Below is the data. Give it again, complete and exact.

Segment Start: Provided material

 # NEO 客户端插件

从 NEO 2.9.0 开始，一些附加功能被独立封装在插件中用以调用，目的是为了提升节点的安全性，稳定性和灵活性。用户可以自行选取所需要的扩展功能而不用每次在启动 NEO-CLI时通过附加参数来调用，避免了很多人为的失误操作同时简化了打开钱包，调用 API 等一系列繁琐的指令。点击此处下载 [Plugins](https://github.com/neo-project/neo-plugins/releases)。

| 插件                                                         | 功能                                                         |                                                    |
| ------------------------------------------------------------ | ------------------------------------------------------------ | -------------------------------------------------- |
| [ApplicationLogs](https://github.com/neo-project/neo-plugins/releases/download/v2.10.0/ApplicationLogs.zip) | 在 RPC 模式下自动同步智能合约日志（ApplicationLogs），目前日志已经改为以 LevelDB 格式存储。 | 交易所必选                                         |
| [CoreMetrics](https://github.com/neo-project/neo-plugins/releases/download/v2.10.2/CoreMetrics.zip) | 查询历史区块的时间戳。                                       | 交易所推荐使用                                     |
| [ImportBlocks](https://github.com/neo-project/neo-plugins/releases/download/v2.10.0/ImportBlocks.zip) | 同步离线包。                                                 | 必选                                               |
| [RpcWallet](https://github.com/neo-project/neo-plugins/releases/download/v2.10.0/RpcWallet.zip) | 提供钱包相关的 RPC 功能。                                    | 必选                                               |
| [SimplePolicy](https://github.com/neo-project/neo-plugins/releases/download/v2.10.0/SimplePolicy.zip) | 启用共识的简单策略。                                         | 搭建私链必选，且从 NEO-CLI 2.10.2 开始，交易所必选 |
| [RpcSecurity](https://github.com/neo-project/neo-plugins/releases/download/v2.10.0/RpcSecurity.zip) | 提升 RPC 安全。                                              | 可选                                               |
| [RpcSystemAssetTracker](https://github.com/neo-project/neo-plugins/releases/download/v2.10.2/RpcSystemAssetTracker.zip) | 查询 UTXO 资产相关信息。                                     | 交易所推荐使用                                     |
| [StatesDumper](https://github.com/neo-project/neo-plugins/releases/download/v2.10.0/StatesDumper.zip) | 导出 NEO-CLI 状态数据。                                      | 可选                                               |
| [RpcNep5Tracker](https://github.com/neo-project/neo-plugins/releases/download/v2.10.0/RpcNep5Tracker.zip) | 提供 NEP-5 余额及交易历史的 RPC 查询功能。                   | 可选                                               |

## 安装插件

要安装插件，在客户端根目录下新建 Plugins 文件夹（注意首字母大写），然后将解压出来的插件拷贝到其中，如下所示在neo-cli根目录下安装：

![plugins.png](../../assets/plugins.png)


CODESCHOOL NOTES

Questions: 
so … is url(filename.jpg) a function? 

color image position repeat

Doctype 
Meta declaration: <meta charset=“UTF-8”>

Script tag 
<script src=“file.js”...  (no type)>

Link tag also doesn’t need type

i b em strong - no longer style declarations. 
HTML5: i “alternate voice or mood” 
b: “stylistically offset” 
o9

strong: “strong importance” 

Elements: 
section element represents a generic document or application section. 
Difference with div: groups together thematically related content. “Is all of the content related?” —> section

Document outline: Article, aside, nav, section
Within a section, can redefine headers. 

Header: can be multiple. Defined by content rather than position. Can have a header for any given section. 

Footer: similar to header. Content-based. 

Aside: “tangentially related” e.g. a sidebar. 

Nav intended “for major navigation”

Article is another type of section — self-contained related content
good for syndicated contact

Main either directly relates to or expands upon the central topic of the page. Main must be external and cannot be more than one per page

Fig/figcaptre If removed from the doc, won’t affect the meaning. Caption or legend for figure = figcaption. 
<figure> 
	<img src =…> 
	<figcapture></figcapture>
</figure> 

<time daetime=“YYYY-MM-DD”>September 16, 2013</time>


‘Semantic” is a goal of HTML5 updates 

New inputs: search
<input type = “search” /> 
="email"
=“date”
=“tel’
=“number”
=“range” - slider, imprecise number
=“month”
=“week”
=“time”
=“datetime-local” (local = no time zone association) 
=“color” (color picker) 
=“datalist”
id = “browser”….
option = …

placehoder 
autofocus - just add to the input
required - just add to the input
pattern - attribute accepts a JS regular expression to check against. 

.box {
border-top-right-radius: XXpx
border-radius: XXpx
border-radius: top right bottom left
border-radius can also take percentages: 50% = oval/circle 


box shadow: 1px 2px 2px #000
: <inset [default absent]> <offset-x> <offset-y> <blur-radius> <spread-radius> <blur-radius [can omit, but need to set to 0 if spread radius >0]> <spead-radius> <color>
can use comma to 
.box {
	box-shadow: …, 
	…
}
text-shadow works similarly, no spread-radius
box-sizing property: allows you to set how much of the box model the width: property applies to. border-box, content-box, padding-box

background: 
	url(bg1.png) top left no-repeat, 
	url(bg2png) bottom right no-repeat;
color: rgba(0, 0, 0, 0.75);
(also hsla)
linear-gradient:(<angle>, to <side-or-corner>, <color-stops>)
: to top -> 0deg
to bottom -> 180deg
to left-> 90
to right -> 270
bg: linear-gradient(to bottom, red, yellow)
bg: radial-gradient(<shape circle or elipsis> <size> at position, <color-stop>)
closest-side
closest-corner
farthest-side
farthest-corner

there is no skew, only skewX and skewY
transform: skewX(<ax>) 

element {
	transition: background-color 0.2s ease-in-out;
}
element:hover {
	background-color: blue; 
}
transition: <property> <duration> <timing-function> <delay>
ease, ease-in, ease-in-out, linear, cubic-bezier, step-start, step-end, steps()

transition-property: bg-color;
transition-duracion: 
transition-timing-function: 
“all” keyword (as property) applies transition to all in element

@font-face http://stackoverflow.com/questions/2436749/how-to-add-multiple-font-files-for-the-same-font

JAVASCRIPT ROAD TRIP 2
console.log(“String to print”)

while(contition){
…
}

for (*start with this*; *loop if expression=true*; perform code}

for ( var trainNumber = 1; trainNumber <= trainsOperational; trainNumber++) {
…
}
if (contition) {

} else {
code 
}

Segment End: Provided material

Answer:
 # NEO 客户端插件

从 NEO 2.9.0 开始，一些附加功能被独立封装在插件中用以调用，目的是为了提升节点的安全性，稳定性和灵活性。用户可以自行选取所需要的扩展功能而不用每次在启动 NEO-CLI时通过附加参数来调用，避免了很多人为的失误操作同时简化了打开钱包，调用 API 等一系列繁琐的指令。点击此处下载 [Plugins](https://github.com/neo-project/neo-plugins/releases)。

| 插件                                                         | 功能                                                         |                                                    |
| ------------------------------------------------------------ | ------------------------------------------------------------ | -------------------------------------------------- |
| [ApplicationLogs](https://github.com/neo-project/neo-plugins/releases/download/v2.10.0/ApplicationLogs.zip) | 在 RPC 模式下自动同步智能合约日志（ApplicationLogs），目前日志已经改为以 LevelDB 格式存储。 | 交易所必选                                         |
| [CoreMetrics](https://github.com/neo-project/neo-plugins/releases/download/v2.10.2/CoreMetrics.zip) | 查询历史区块的时间戳。                                       | 交易所推荐使用                                     |
| [ImportBlocks](https://github.com/neo-project/neo-plugins/releases/download/v2.10.0/ImportBlocks.zip) | 同步离线包。                                                 | 必选                                               |
| [RpcWallet](https://github.com/neo-project/neo-plugins/releases/download/v2.10.0/RpcWallet.zip) | 提供钱包相关的 RPC 功能。                                    | 必选                                               |
| [SimplePolicy](https://github.com/neo-project/neo-plugins/releases/download/v2.10.0/SimplePolicy.zip) | 启用共识的简单策略。                                         | 搭建私链必选，且从 NEO-CLI 2.10.2 开始，交易所必选 |
| [RpcSecurity](https://github.com/neo-project/neo-plugins/releases/download/v2.10.0/RpcSecurity.zip) | 提升 RPC 安全。                                              | 可选                                               |
| [RpcSystemAssetTracker](https://github.com/neo-project/neo-plugins/releases/download/v2.10.2/RpcSystemAssetTracker.zip) | 查询 UTXO 资产相关信息。                                     | 交易所推荐使用                                     |
| [StatesDumper](https://github.com/neo-project/neo-plugins/releases/download/v2.10.0/StatesDumper.zip) | 导出 NEO-CLI 状态数据。                                      | 可选                                               |
| [RpcNep5Tracker](https://github.com/neo-project/neo-plugins/releases/download/v2.10.0/RpcNep5Tracker.zip) | 提供 NEP-5 余额及交易历史的 RPC 查询功能。                   | 可选                                               |

## 安装插件

要安装插件，在客户端根目录下新建 Plugins 文件夹（注意首字母大写），然后将解压出来的插件拷贝到其中，如下所示在neo-cli根目录下安装：

![plugins.png](../../assets/plugins.png)


CODESCHOOL NOTES

Questions: 
so … is url(filename.jpg) a function? 

color image position repeat

Doctype 
Meta declaration: <meta charset=“UTF-8”>

Script tag 
<script src=“file.js”...  (no type)>

Link tag also doesn’t need type

i b em strong - no longer style declarations. 
HTML5: i “alternate voice or mood” 
b: “stylistically offset” 
o9

strong: “strong importance” 

Elements: 
section element represents a generic document or application section. 
Difference with div: groups together thematically related content. “Is all of the content related?” —> section

Document outline: Article, aside, nav, section
Within a section, can redefine headers. 

Header: can be multiple. Defined by content rather than position. Can have a header for any given section. 

Footer: similar to header. Content-based. 

Aside: “tangentially related” e.g. a sidebar. 

Nav intended “for major navigation”

Article is another type of section — self-contained related content
good for syndicated contact

Main either directly relates to or expands upon the central topic of the page. Main must be external and cannot be more than one per page

Fig/figcaptre If removed from the doc, won’t affect the meaning. Caption or legend for figure = figcaption. 
<figure> 
	<img src =…> 
	<figcapture></figcapture>
</figure> 

<time daetime=“YYYY-MM-DD”>September 16, 2013</time>


‘Semantic” is a goal of HTML5 updates 

New inputs: search
<input type = “search” /> 
="email"
=“date”
=“tel’
=“number”
=“range” - slider, imprecise number
=“month”
=“week”
=“time”
=“datetime-local” (local = no time zone association) 
=“color” (color picker) 
=“datalist”
id = “browser”….
option = …

placehoder 
autofocus - just add to the input
required - just add to the input
pattern - attribute accepts a JS regular expression to check against. 

.box {
border-top-right-radius: XXpx
border-radius: XXpx
border-radius: top right bottom left
border-radius can also take percentages: 50% = oval/circle 


box shadow: 1px 2px 2px #000
: <inset [default absent]> <offset-x> <offset-y> <blur-radius> <spread-radius> <blur-radius [can omit, but need to set to 0 if spread radius >0]> <spead-radius> <color>
can use comma to 
.box {
	box-shadow: …, 
	…
}
text-shadow works similarly, no spread-radius
box-sizing property: allows you to set how much of the box model the width: property applies to. border-box, content-box, padding-box

background: 
	url(bg1.png) top left no-repeat, 
	url(bg2png) bottom right no-repeat;
color: rgba(0, 0, 0, 0.75);
(also hsla)
linear-gradient:(<angle>, to <side-or-corner>, <color-stops>)
: to top -> 0deg
to bottom -> 180deg
to left-> 90
to right -> 270
bg: linear-gradient(to bottom, red, yellow)
bg: radial-gradient(<shape circle or elipsis> <size> at position, <color-stop>)
closest-side
closest-corner
farthest-side
farthest-corner

there is no skew, only skewX and skewY
transform: skewX(<ax>) 

element {
	transition: background-color 0.2s ease-in-out;
}
element:hover {
	background-color: blue; 
}
transition: <property> <duration> <timing-function> <delay>
ease, ease-in, ease-in-out, linear, cubic-bezier, step-start, step-end, steps()

transition-property: bg-color;
transition-duracion: 
transition-timing-function: 
“all” keyword (as property) applies transition to all in element

@font-face http://stackoverflow.com/questions/2436749/how-to-add-multiple-font-files-for-the-same-font

JAVASCRIPT ROAD TRIP 2
console.log(“String to print”)

while(contition){
…
}

for (*start with this*; *loop if expression=true*; perform code}

for ( var trainNumber = 1; trainNumber <= trainsOperational; trainNumber++) {
…
}
if (contition) {

} else {
code 
}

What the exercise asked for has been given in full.